Curses, Foiled Again
While police were driving burglary suspect Kylen English, 20, to the Montgomery County, Ohio, jail, he began banging his head against the car’s rear passenger window when crossing a bridge. “The officer starts to pull over,” Dayton police Lt. Kim Hill recounted, “and once he pulled over, the suspect had the window broken. He then went head-first out the window and head-first over the bridge.” The cruiser was roughly midway across the bridge, but the river flows beneath only a third of the span. English fell 30 feet onto a dry, rocky area and was pronounced dead. (Dayton Daily News)

• When a gunman demanded money from Fred and Julie Kemp in Boynton Beach, Fla., Fred Kemp, 63, pushed the gun away, provoking the robber to pistol whip him in the head. “I reacted from there,” the 5-foot-7, 150-pound former wrestler said. “I foot-sweeped him down,” then maneuvered him into a “sleeper hold” until he began to lose consciousness and dropped the weapon. Kemp held the robber down until police arrived and arrested Richard Nowling, 41. (South Florida Sun-Sentinel)

Litigation Nation
After graduating at the top of her class at McGehee High School, Kymberly Wimberly, 18, is suing the Arkansas school for racial discrimination because it named a white student with a lower grade point average as her co-valedictorian. Wimberly, who took Advanced Placement and honors courses and maintained the top GPA, even after she gave birth to a daughter during her junior year, said her mother, who works at the school, overheard school officials say they wanted to avoid the “big mess” of having her as valedictorian. (ABC News)

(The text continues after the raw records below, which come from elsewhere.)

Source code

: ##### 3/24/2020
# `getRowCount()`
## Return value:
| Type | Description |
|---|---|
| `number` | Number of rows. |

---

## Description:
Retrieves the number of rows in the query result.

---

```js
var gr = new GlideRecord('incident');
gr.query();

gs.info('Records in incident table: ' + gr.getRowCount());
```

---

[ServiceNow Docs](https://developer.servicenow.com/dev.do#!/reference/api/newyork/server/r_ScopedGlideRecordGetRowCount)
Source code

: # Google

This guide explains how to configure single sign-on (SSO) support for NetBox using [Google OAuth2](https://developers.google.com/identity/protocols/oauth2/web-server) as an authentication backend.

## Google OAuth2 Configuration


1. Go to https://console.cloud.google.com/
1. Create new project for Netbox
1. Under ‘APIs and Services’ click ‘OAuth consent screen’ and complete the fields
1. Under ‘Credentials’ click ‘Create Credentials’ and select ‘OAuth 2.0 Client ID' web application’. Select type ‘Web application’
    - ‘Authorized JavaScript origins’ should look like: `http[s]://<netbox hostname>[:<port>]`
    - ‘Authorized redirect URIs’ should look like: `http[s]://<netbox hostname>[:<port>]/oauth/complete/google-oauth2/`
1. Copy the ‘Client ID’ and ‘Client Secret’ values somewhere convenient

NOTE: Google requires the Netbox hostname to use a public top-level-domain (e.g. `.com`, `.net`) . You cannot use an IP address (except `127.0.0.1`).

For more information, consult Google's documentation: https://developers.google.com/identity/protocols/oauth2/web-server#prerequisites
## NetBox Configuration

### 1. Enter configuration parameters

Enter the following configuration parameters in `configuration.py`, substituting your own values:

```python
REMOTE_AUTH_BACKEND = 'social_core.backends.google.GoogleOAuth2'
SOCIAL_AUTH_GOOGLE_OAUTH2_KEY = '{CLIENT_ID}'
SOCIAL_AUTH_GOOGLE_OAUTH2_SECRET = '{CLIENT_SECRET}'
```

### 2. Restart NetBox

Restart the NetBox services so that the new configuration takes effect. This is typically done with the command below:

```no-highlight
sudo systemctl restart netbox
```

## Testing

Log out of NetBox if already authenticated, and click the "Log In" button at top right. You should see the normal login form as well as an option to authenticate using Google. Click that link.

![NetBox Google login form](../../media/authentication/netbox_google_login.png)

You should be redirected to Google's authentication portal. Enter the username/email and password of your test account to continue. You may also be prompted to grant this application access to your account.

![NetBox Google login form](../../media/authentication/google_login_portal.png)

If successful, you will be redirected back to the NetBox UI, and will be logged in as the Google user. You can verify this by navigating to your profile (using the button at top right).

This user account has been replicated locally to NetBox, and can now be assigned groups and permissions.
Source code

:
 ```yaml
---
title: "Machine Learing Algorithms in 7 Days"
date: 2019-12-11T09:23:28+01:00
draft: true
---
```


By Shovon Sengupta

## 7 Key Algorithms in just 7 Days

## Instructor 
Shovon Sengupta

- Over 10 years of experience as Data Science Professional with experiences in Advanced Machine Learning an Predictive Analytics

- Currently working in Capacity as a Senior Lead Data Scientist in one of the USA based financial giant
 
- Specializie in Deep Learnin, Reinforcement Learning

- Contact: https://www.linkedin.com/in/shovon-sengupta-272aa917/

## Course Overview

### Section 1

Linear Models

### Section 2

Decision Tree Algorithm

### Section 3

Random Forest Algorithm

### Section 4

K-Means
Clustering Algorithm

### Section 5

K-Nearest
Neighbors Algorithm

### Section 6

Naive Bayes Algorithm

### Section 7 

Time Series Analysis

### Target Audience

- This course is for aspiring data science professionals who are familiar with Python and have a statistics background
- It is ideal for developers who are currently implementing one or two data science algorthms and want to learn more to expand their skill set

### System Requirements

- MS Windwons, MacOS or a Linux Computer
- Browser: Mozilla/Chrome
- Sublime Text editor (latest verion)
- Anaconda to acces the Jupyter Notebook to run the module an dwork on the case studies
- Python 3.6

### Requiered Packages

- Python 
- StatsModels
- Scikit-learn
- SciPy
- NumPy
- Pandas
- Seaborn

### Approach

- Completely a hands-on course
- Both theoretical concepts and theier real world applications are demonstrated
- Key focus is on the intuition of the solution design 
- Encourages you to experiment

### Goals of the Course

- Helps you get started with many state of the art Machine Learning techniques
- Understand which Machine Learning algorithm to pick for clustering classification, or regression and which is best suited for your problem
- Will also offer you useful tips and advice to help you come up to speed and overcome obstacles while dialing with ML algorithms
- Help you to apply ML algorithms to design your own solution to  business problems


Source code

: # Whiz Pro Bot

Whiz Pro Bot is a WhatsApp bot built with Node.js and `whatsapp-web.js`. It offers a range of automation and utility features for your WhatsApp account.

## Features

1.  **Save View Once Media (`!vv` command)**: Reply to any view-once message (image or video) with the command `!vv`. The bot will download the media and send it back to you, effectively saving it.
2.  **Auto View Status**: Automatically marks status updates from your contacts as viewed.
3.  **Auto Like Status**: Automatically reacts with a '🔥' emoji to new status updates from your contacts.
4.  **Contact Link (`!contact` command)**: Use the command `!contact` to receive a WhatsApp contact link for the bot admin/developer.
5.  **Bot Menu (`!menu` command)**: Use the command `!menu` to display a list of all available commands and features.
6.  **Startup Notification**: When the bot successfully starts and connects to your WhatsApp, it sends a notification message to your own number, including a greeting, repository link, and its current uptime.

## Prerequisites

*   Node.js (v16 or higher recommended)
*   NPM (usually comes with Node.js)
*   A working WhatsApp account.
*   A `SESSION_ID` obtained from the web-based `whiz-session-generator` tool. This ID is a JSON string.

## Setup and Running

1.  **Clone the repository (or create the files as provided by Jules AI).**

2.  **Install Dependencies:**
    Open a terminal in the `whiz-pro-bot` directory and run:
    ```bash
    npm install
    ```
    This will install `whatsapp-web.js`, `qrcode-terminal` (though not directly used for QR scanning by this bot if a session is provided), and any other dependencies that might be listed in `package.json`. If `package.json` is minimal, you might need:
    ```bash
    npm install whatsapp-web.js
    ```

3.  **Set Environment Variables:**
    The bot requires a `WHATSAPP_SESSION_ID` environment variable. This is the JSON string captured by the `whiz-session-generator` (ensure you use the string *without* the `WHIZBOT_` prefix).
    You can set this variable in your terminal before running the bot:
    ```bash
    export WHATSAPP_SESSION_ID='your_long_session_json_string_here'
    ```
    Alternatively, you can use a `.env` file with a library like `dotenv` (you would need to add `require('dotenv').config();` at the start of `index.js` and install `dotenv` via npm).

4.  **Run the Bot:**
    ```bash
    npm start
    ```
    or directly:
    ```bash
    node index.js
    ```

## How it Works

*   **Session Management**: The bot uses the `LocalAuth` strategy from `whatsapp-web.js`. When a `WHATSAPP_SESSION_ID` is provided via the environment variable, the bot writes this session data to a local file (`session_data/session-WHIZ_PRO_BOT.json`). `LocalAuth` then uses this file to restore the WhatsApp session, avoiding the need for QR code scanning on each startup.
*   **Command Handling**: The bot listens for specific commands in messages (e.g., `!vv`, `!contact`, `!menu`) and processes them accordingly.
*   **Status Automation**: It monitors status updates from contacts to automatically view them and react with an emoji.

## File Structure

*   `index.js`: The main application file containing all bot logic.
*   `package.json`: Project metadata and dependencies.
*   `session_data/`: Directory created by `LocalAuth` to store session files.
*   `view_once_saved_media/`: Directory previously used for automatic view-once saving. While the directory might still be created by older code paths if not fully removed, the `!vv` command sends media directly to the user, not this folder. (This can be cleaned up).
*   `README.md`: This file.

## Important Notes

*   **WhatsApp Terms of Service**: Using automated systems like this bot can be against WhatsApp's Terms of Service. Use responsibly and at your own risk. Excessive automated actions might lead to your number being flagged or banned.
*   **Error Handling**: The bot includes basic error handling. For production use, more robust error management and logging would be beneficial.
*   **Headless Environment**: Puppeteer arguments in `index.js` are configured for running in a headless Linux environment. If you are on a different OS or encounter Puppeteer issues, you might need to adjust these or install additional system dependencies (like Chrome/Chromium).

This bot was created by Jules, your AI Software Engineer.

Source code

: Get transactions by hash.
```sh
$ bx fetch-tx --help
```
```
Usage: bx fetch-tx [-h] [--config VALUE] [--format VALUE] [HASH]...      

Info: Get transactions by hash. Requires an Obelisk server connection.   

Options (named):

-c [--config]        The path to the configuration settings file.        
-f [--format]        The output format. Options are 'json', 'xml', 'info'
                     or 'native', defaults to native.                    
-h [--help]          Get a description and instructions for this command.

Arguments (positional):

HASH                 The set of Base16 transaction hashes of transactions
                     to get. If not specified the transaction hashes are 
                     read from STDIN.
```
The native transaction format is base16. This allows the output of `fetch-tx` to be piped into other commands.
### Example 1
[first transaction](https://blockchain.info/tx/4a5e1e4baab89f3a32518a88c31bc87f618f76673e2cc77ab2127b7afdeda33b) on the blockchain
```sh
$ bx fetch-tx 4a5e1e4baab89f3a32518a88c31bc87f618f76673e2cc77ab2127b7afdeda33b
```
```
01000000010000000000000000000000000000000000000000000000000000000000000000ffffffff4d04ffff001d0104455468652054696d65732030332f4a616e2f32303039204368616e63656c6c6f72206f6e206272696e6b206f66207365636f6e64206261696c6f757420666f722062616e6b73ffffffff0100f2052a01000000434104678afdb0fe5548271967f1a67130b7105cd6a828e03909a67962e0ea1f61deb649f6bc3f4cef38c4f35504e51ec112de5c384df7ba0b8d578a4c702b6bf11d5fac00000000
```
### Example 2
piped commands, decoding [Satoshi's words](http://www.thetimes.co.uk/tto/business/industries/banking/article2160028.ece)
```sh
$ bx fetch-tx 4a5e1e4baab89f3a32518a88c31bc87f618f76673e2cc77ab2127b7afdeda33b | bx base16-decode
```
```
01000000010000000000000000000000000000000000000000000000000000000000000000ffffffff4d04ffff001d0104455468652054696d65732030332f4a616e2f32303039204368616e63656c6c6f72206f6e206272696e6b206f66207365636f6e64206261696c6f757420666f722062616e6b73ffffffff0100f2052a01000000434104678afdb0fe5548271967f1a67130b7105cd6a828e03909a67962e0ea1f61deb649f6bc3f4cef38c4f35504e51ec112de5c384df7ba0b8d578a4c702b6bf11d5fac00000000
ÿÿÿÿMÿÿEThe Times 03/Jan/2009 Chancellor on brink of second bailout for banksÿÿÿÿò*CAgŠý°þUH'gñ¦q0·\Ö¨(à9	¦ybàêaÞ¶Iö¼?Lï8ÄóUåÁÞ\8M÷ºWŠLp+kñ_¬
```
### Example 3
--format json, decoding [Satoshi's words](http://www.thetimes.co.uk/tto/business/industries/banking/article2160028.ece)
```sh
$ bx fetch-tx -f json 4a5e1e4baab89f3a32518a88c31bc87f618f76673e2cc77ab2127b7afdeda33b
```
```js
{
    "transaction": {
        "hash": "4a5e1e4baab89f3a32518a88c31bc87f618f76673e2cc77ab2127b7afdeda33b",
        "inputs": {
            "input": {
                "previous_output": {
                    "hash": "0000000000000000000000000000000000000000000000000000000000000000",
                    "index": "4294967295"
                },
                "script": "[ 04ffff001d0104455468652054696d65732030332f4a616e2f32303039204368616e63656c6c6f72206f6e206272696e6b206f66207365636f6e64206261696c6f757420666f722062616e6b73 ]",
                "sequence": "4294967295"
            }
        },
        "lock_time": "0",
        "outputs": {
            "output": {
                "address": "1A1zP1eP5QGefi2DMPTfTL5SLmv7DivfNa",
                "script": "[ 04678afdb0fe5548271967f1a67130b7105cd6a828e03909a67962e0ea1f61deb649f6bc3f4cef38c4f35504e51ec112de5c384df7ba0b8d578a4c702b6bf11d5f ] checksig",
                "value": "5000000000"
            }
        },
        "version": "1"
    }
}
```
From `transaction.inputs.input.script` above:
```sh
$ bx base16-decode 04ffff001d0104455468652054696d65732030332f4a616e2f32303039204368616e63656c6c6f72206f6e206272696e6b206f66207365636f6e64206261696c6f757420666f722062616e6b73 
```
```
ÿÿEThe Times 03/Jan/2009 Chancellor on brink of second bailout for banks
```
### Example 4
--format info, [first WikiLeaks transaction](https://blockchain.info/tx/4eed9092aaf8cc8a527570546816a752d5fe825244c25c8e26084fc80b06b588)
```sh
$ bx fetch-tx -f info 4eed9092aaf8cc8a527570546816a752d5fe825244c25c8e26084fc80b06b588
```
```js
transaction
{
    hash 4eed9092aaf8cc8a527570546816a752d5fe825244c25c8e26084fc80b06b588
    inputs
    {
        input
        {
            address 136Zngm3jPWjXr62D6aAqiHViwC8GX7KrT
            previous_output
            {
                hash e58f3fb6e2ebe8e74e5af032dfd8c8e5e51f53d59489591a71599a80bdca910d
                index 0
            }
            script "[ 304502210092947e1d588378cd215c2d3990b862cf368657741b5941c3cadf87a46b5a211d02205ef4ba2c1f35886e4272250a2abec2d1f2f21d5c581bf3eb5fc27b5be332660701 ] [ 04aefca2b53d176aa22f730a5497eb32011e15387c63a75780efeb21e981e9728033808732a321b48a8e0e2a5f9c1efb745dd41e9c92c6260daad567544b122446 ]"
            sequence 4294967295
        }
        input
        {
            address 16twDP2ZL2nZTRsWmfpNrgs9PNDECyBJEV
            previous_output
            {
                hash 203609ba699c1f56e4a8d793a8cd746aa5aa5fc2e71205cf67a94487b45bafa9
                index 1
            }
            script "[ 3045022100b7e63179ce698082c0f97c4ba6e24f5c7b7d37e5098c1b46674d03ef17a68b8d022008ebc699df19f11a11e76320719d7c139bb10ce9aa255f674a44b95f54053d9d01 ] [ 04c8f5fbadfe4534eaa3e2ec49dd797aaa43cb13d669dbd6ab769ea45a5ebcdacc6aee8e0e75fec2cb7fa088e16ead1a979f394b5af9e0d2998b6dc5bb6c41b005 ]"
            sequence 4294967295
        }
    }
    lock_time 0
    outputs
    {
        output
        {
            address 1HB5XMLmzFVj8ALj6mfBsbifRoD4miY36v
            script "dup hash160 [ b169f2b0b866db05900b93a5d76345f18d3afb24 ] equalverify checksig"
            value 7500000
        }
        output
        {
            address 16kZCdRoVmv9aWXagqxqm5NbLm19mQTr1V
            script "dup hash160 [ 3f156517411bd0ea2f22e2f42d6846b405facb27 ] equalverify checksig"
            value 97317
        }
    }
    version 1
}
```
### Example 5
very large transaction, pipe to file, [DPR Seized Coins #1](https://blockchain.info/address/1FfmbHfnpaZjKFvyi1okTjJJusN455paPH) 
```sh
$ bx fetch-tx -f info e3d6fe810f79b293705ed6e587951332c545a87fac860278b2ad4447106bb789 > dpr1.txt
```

• The husband of Diane Schuler, who killed eight people, including herself, while driving a minivan the wrong way on a highway for two miles while under the influence of alcohol and marijuana, is suing the State of New York because he insisted it didn’t keep the road safe and failed to provide signs warning against driving the wrong way. (Cortlandt’s The Daily Cortlandt)

Incendiary Devices
Joseph P. Williamson, 31, was checking for sugar in the gas tank of his girlfriend’s car in Pinellas County, Fla., by siphoning gas with a leaf blower. Sheriff’s official Tom Nestor said a spark from the blower caused an explosion that seriously burned Williamson. (Tampa-St. Petersburg’s Bay News 9)

Slightest Provocation
• Police said Daniel Baxter, 30, killed his girlfriend’s 2-month-old puppy after he came to the woman’s apartment in Stockton, Calif., at 5 a.m. demanding sex, and she refused. (Sacramento’s KTXL-TV)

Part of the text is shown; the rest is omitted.